Gauge Transformation Properties of Vector and Tensor Potentials Revisited: a Group Quantization Approach

TL;DR

This paper explores a non-Higgs mechanism for generating mass in gauge theories through non-trivial gauge group representations, leading to a unified quantization approach for various gauge fields and a cohomological understanding of mass.

Contribution

It introduces a novel group quantization method that explains mass generation without Higgs, unifying massless and massive gauge theories with a cohomological perspective.

Findings

Mass parameters appear as central charges in the algebra of constraints.

The approach provides a unified quantization of different gauge theories.

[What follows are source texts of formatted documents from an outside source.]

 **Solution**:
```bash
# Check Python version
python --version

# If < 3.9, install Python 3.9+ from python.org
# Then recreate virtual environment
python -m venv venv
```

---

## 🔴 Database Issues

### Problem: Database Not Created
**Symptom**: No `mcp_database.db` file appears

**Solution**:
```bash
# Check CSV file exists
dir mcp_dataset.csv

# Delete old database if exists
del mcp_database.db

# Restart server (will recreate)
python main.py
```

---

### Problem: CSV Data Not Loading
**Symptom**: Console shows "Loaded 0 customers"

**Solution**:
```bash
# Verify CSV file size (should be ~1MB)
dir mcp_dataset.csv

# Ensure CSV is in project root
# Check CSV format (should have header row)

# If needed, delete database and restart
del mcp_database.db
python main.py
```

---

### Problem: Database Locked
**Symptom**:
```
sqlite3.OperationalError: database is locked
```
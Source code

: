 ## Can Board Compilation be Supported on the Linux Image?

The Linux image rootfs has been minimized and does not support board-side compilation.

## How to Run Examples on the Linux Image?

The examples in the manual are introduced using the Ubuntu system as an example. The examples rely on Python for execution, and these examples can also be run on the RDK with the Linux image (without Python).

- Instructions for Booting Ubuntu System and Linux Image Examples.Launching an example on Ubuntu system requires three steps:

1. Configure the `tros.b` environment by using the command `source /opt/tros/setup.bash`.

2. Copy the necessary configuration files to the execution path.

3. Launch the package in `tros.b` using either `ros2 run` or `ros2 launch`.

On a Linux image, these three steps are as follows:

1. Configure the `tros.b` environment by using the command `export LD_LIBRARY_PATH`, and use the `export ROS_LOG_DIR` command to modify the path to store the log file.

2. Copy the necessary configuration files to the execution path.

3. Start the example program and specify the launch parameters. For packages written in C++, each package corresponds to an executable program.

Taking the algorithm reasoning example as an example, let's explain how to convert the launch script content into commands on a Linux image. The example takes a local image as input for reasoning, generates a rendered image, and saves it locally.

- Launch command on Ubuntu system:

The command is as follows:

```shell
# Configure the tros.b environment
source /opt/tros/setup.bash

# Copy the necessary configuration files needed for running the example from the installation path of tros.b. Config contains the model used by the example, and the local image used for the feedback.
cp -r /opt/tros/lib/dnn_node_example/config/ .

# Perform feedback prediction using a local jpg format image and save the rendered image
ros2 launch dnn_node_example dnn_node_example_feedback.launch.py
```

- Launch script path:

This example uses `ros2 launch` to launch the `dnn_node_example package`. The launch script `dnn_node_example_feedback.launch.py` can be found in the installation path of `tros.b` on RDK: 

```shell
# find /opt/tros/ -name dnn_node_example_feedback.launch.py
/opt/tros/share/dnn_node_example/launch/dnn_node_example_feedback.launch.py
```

A cohomological origin of mass is identified.

Abstract

The possibility of non-trivial representations of the gauge group on wavefunctionals of a gauge invariant quantum field theory leads to a generation of mass for intermediate vector and tensor bosons. The mass parameters m show up as central charges in the algebra of constraints, which then become of second-class nature. The gauge group coordinates acquire dynamics outside the null-mass shell and provide the longitudinal field degrees of freedom that massless bosons need to form massive bosons. This is a `non-Higgs' mechanism that could provide new clues for the best understanding of the symmetry breaking mechanism in unified field theories. A unified quantization of massless and massive non-Abelian Yang-Mills, linear Gravity and Abelian two-form gauge field theories are fully developed from this new approach, where a cohomological origin of mass is pointed out.